Figure 1: A simple cross-border payment using accounts held at each bank
A payment message sends an instruction to debit an account in Bank A and credit an account in Bank B
However, not every bank has a direct relationship, so sometimes they need to transact with an intermediary, a ‘correspondent’ bank. This is a bank which provides accounts for Bank A and Bank B if they do not have a direct relationship with each other. This is known as correspondent banking and is an essential component of the global payment system for cross-border transactions.
Figure 2: A cross-border payment using a correspondent bank
Bank A and Bank B do not have accounts with each other so they use a bank where they both hold accounts — the correspondent bank
The more players that are involved in a cross-border transaction, the slower and more expensive it will be. For currency pairs with high volumes of payments (for example, dollar to sterling), there will usually be a shorter chain. But for conversions between currencies with a lower volume of payments there will need to be more correspondent banks involved. The more correspondent banks involved the longer the transaction will take, and more costs will be involved at each stage of the chain. The set of payment flows between one country and another is referred to as the ‘country corridor’ or ‘payment corridor’.

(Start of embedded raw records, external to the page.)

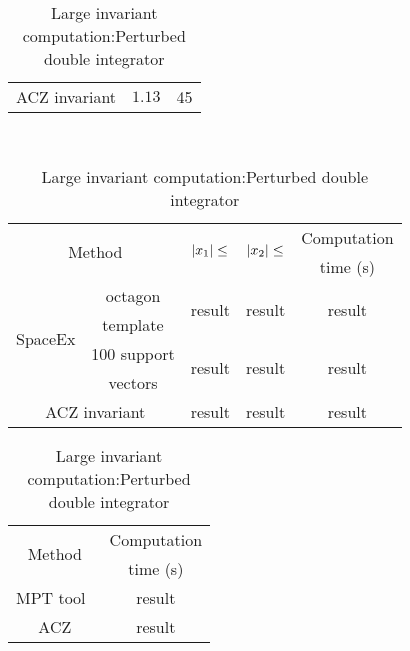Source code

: \begin{table}
\begin{minipage}{0.48\textwidth}
\begin{tabular}{|l|c|c|c|}
\hline
\multicolumn{2}{|c|}{\multirow{2}{*}{ACZ invariant}} & \multirow{2}{*}{$1.13$} &
\multirow{2}{*}{45}\\
\multicolumn{2}{|c|}{} & &\\
\hline
\end{tabular}
\caption{Saturated robot model results}
~\label{tab:robot-saturated}
\end{minipage}
%
\begin{minipage}{0.45\textwidth}
\begin{tabular}{|l|c|c|c|c|}
\hline
\multicolumn{2}{|c|}{\multirow{2}{*}{Method}} &
\multirow{2}{*}{$\left|x_1\right|\leq$} & \multirow{2}{*}{$\left|x_2\right|\leq$} & Computation\\
\multicolumn{2}{|c|}{} & & & time (s) \\
\hline
\multirow{4}{*}{SpaceEx} & octagon & \multirow{2}{*}{result} &
\multirow{2}{*}{result} & \multirow{2}{*}{result}\\
& template & & &\\
\cline{2-5}
& 100 support & \multirow{2}{*}{result} & \multirow{2}{*}{result} & \multirow{2}{*}{result}\\
& vectors & & &\\
\hline
\multicolumn{2}{|c|}{\multirow{2}{*}{ACZ invariant}} &
\multirow{2}{*}{result} & \multirow{2}{*}{result} & 
\multirow{2}{*}{result}\\
\multicolumn{2}{|c|}{} & & &\\
\hline
\end{tabular}
\caption{Small invariant computation:\newline Perturbed double integrator}
\end{minipage}
\hspace{6em}
\begin{minipage}{0.45\textwidth}
\begin{tabular}{|c|c|}
\hline
\multirow{2}{*}{Method} & Computation\\
& time (s)\\
\hline
\multirow{2}{*}{MPT tool~\cite{TODO}} & \multirow{2}{*}{result}\\
& \\
\hline
\multirow{2}{*}{ACZ} & \multirow{2}{*}{result}\\
& \\
\hline
\end{tabular}
\caption{Large invariant computation:\newline Perturbed double integrator}
\end{minipage}
\end{table}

Figure 3: Cross-border payment using the correspondent-banking network
The less common the currency pair, the more correspondent banks will be required to make the payment, incurring costs and delays at each stage
At each bank in the chain, fees will be taken for processing and foreign exchange, the payment messages will need to be checked against local financial crime requirements and each bank will need to update the balances in the accounts of the incoming and outgoing payees using their domestic payment systems which are only open during normal business hours. The sender’s bank will need to hold enough cash to cover these unknown costs until the payment is complete.
What are the key challenges for cross-border payments?

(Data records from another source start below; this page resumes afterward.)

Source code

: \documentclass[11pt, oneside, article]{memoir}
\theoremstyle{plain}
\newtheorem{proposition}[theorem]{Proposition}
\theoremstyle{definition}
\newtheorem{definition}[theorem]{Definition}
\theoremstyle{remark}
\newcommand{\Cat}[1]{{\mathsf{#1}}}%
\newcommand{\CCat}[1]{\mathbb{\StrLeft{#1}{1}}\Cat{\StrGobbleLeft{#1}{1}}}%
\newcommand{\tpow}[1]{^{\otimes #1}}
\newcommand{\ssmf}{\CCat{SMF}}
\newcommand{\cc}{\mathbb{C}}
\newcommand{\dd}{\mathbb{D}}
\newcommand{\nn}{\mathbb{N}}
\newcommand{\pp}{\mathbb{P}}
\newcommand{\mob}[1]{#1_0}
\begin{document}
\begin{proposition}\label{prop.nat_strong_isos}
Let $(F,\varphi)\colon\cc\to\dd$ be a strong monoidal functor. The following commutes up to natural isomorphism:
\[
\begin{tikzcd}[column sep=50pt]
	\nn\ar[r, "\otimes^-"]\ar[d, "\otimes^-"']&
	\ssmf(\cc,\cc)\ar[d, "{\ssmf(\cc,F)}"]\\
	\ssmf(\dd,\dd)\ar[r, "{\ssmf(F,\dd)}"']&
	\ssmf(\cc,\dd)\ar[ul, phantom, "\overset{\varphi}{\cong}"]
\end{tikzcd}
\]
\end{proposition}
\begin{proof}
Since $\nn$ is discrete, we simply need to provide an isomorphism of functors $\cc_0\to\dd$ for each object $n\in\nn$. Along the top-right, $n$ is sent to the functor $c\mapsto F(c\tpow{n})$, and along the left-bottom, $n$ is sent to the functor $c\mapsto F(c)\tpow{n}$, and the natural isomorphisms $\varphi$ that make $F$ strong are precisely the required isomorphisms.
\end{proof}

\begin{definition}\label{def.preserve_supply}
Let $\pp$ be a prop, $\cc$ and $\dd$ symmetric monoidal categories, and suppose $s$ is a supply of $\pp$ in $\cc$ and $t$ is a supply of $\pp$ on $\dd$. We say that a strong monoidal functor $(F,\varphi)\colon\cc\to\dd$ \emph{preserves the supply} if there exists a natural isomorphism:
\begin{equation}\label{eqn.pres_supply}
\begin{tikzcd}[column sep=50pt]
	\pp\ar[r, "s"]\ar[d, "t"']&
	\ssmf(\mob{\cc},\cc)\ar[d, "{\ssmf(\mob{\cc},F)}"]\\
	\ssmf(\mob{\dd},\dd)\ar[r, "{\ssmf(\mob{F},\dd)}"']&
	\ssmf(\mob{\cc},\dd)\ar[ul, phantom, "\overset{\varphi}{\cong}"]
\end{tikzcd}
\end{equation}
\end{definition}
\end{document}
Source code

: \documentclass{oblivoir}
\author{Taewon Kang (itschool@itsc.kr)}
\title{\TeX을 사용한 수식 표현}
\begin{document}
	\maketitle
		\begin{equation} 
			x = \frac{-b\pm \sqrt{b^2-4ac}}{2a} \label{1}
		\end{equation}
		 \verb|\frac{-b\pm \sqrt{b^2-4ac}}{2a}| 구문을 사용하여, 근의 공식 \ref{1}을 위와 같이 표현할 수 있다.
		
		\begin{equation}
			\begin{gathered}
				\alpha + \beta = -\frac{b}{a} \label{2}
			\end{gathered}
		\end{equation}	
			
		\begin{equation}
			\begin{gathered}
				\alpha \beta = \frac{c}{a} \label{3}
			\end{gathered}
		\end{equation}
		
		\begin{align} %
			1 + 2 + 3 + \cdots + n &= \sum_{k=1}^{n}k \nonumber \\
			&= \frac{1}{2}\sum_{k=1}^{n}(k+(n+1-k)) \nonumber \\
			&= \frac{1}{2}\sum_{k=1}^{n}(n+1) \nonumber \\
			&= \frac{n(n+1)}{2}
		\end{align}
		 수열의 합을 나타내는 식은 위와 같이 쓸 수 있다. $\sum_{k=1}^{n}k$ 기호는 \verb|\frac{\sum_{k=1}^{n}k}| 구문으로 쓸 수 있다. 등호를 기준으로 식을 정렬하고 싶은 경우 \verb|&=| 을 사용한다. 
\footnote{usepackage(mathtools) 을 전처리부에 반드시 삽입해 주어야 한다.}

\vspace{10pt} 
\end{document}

Cross-border payments lag domestic ones in terms of cost, speed, access and transparency. It is typically more difficult to make a payment from one country to another compared to making the same payment within one country. In some instances a cross-border payment can take several days and can cost up to 10 times more than a domestic payment.

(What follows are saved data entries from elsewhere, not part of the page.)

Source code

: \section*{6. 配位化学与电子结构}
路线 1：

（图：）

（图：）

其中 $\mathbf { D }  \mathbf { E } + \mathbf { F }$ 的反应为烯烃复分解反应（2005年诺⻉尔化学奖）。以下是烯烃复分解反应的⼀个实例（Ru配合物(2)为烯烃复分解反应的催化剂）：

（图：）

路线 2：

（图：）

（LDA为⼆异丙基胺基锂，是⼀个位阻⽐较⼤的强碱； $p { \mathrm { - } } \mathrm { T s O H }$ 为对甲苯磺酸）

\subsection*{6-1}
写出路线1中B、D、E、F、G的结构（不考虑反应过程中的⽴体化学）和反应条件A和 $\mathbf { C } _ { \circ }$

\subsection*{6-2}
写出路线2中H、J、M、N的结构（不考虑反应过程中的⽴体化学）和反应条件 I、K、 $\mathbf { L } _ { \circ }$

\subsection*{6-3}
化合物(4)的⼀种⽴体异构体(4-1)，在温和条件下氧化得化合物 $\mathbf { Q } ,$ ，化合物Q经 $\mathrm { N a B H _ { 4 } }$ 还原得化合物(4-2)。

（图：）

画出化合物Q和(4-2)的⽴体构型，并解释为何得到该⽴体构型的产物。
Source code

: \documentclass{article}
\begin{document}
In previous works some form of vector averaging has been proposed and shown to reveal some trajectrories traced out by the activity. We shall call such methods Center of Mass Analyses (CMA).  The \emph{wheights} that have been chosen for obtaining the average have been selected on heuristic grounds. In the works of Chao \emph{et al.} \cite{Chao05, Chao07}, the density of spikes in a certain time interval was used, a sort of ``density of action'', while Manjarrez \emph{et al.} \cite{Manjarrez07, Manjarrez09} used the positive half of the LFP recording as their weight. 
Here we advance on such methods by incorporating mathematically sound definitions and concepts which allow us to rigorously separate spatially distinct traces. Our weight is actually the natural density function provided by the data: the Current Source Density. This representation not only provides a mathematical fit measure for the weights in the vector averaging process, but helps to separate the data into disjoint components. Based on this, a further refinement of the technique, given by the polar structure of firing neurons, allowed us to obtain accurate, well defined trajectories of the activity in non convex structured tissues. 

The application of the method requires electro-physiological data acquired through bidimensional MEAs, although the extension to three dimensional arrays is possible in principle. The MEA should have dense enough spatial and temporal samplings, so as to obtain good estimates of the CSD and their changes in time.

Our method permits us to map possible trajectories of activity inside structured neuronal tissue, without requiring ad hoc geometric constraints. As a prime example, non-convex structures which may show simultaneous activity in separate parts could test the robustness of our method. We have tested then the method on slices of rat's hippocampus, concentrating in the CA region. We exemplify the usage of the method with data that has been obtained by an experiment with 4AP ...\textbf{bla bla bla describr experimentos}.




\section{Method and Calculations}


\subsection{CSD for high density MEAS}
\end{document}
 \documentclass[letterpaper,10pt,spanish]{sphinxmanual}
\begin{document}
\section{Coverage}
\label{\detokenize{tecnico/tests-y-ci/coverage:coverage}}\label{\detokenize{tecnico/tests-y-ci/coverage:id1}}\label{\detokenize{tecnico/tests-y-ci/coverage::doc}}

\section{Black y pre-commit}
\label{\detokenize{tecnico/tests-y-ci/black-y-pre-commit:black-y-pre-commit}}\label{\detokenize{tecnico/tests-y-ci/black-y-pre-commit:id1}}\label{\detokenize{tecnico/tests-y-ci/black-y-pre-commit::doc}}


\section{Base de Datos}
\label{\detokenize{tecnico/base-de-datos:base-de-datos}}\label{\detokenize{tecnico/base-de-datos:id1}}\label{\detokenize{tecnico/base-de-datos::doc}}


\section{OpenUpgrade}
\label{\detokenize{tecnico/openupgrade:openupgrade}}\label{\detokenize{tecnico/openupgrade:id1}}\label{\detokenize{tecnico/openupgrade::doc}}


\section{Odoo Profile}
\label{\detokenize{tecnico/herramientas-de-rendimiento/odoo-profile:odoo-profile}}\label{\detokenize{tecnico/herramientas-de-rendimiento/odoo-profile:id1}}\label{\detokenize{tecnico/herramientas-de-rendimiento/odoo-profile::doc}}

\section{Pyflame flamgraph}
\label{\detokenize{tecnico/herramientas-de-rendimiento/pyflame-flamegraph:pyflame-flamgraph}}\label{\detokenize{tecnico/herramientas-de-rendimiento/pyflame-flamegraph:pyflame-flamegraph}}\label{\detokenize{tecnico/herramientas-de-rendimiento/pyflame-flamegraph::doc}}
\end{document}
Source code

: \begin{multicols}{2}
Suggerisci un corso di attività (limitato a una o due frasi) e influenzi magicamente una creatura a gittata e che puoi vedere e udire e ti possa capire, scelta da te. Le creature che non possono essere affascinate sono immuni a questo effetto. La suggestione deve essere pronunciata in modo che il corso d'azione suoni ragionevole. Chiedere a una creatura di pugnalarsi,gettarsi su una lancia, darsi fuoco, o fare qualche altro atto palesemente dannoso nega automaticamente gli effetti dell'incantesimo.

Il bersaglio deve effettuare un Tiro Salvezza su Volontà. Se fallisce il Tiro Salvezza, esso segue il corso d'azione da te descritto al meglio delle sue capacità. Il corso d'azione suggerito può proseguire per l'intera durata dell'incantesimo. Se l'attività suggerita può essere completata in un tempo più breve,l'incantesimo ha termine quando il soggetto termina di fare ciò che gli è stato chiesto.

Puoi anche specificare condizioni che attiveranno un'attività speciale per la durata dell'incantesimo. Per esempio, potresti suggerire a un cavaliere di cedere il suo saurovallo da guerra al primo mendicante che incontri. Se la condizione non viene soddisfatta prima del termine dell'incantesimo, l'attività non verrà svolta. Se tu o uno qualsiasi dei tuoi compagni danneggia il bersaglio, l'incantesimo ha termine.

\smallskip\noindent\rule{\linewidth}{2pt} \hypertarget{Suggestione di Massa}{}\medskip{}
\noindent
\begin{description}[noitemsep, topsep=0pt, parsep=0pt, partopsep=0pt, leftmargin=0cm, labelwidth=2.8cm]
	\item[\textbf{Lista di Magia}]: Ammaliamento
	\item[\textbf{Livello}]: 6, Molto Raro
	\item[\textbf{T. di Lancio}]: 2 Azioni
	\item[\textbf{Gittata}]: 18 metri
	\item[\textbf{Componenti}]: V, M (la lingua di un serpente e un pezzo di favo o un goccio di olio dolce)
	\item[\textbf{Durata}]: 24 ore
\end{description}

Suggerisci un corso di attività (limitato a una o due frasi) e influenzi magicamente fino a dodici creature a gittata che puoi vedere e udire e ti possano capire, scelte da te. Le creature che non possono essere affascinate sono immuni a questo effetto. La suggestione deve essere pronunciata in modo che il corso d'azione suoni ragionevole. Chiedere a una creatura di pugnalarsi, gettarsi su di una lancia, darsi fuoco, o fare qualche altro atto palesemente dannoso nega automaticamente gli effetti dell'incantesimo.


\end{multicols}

The challenges associated with cross-border payments arise from a series of frictions in existing processes. These frictions are:
Fragmented and truncated data formats
Payments are made by messages sent between financial institutions to update the accounts of the sender and recipient. These payment messages need to contain sufficient information to confirm the identity of parties to the payment and confirm the legitimacy of the payment. Data standards and formats vary significantly across jurisdictions, systems and message networks. For example, some formats only allow Latin characters, and some formats allow more data than others, meaning names and addresses in other scripts have to be translated, leading to divergences in precise spellings. This makes it difficult to set up automated processes, causing delays in processing and increased technology and staffing costs.
Complex processing of compliance checks
Uneven implementation of regulatory regimes for sanctions screening and financial crime mean the same transaction may need to be checked several times to ensure that the parties are not exposing themselves to illicit finance. Banks may use different sources for conducting their checks which can lead to payments being incorrectly flagged (for example where entities have similar names to those on sanctions or financial crime databases). This complexity increases with the number of intermediaries in a chain, as the original data provided to meet initial checks may not contain elements needed for checks under other national regimes. This makes compliance checks more costly to design, hampers automation and leads to delays or the rejection of payments.
Limited operating hours
Balances in bank accounts can only be updated during the hours when the underlying settlement systems are available. In most countries, the underlying settlement system’s operating hours are typically aligned to normal business hours in that country. Even where extended hours have been implemented, this has often been done only for specific critical payments. This creates delays in clearing and settling cross-border payments, particularly in corridors with large time-zone differences. This causes delays and also means banks need to hold enough cash to cover the unknown costs of the eventual foreign exchange rate, which fluctuates during this time, driving up the overall cost of the transaction. This is known as trapped liquidity.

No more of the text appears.